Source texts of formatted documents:
══════════

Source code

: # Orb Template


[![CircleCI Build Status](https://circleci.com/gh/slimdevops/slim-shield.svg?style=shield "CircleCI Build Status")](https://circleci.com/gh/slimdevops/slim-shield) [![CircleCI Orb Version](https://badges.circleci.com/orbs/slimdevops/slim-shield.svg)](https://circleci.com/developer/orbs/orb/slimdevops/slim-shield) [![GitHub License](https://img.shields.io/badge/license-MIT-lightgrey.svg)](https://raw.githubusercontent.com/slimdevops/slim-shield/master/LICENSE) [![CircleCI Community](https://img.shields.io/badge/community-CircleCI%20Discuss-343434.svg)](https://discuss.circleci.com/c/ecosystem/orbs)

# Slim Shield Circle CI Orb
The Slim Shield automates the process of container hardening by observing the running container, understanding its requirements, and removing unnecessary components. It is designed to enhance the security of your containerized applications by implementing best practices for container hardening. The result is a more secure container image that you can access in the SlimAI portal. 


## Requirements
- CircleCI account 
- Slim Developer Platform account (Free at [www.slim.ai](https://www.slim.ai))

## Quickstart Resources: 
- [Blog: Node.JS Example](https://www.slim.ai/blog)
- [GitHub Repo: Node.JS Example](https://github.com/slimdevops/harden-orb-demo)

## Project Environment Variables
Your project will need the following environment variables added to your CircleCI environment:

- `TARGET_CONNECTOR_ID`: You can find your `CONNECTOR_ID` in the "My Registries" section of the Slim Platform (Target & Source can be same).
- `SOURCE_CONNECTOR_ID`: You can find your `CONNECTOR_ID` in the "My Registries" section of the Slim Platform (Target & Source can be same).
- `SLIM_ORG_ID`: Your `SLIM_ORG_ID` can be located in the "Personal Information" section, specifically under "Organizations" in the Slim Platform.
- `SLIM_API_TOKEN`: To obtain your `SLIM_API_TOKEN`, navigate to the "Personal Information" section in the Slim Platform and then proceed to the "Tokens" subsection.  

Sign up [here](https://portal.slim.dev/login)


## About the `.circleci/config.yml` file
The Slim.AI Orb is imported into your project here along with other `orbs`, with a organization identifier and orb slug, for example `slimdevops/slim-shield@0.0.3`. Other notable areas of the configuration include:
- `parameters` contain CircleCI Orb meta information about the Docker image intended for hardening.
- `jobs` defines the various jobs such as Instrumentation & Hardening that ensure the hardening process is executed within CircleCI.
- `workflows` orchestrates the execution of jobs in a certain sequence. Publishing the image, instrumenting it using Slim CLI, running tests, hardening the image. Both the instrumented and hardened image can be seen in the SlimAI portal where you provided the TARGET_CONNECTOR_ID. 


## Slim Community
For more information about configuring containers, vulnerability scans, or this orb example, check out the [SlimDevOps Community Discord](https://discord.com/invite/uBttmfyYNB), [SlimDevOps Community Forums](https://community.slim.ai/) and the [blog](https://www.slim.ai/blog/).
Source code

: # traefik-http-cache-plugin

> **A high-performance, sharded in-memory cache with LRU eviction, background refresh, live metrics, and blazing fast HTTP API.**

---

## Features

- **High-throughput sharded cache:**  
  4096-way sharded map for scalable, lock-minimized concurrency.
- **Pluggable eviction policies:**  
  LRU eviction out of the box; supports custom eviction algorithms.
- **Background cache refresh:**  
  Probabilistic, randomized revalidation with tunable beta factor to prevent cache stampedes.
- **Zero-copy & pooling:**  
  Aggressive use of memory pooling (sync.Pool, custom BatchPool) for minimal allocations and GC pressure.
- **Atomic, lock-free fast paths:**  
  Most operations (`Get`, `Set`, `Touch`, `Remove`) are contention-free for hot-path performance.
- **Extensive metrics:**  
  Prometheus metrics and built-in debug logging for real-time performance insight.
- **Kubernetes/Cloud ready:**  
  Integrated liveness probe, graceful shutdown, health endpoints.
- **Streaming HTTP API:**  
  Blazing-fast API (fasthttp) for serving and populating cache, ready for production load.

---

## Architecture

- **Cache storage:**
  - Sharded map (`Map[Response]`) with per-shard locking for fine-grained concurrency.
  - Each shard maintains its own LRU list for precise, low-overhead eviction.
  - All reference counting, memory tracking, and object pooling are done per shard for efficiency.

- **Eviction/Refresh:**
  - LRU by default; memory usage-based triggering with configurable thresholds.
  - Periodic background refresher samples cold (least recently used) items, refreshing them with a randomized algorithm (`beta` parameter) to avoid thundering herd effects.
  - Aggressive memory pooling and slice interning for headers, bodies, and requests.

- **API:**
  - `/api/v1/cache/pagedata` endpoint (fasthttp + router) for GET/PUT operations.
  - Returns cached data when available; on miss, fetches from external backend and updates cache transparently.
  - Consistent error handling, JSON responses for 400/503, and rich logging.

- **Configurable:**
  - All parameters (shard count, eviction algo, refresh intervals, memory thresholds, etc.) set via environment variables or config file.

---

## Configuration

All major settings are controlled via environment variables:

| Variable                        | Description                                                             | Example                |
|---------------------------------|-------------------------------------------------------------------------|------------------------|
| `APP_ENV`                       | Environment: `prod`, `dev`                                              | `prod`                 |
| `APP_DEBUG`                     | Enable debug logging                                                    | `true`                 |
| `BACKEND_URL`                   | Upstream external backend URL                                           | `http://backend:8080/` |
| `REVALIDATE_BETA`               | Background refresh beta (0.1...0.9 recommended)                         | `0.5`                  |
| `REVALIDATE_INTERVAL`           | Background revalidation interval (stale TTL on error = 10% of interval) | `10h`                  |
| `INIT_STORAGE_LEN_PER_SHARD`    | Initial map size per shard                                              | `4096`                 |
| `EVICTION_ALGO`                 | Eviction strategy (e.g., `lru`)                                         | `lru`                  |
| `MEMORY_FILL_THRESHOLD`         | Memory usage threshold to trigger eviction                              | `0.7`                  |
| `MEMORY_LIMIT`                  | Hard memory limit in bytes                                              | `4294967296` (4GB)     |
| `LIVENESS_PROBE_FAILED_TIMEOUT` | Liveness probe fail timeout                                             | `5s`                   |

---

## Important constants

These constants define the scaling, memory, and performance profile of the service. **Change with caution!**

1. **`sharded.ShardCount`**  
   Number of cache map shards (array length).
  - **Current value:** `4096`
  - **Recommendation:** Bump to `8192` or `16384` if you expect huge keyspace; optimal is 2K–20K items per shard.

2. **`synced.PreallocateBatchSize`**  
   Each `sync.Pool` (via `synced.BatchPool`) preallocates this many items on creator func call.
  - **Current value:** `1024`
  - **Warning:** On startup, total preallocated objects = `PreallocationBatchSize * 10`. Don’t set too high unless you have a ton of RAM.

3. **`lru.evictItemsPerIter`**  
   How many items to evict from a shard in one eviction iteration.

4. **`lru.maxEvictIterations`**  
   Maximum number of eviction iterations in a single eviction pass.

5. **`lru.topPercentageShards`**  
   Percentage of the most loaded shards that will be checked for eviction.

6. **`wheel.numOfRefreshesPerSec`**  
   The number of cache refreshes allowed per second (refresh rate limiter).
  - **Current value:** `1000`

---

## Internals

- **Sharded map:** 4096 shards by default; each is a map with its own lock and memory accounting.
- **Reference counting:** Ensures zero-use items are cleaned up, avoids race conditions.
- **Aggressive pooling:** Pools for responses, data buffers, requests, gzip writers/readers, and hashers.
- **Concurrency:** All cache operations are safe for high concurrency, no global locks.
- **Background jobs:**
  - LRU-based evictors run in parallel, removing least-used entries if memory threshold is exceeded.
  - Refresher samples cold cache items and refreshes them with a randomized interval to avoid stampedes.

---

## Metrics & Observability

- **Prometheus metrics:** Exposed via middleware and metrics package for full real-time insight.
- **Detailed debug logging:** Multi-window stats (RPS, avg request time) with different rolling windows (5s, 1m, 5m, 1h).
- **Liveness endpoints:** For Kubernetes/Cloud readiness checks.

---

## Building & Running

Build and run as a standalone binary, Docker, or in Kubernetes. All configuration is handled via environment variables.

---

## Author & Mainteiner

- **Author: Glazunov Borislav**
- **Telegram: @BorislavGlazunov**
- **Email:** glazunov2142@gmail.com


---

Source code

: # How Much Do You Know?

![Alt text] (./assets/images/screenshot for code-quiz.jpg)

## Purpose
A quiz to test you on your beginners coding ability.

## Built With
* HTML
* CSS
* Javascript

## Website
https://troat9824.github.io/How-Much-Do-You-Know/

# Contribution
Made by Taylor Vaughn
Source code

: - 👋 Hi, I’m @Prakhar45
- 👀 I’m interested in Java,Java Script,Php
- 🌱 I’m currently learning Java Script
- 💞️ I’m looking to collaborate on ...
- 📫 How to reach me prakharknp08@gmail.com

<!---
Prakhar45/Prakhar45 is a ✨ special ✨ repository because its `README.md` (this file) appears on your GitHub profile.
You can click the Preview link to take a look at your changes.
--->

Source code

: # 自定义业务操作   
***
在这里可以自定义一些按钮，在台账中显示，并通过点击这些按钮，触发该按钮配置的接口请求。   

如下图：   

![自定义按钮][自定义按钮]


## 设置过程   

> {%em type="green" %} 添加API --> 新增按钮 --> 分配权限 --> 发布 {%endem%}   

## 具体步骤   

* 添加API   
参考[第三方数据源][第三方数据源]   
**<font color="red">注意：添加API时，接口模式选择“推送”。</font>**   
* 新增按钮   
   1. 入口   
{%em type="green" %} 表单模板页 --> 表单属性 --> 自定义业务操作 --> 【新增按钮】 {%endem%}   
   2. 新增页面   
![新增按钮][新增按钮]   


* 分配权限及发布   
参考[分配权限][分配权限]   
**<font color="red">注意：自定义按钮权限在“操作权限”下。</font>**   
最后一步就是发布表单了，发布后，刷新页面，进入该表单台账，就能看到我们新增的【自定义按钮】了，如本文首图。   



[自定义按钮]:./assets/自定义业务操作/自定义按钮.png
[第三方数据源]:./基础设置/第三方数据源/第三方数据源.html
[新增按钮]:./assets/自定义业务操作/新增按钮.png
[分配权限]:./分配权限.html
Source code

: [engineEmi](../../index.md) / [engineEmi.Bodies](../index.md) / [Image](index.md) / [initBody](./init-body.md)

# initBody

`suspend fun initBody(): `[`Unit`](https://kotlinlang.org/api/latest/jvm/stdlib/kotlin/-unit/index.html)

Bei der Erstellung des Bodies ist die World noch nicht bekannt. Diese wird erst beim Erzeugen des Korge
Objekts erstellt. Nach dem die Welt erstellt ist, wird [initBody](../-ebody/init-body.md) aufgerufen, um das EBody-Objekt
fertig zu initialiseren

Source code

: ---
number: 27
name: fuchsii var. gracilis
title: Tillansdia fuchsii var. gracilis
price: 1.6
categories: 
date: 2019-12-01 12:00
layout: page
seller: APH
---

══════════

▶ [Work to be completed]
Could you transcribe the entries above word for word, from the line with "- CircleCI account" down to the line with "## About the", keeping both?

▶ [Solution]
- CircleCI account 
- Slim Developer Platform account (Free at [www.slim.ai](https://www.slim.ai))

## Quickstart Resources: 
- [Blog: Node.JS Example](https://www.slim.ai/blog)
- [GitHub Repo: Node.JS Example](https://github.com/slimdevops/harden-orb-demo)

## Project Environment Variables
Your project will need the following environment variables added to your CircleCI environment:

- `TARGET_CONNECTOR_ID`: You can find your `CONNECTOR_ID` in the "My Registries" section of the Slim Platform (Target & Source can be same).
- `SOURCE_CONNECTOR_ID`: You can find your `CONNECTOR_ID` in the "My Registries" section of the Slim Platform (Target & Source can be same).
- `SLIM_ORG_ID`: Your `SLIM_ORG_ID` can be located in the "Personal Information" section, specifically under "Organizations" in the Slim Platform.
- `SLIM_API_TOKEN`: To obtain your `SLIM_API_TOKEN`, navigate to the "Personal Information" section in the Slim Platform and then proceed to the "Tokens" subsection.  

Sign up [here](https://portal.slim.dev/login)


## About the `.circleci/config.yml` file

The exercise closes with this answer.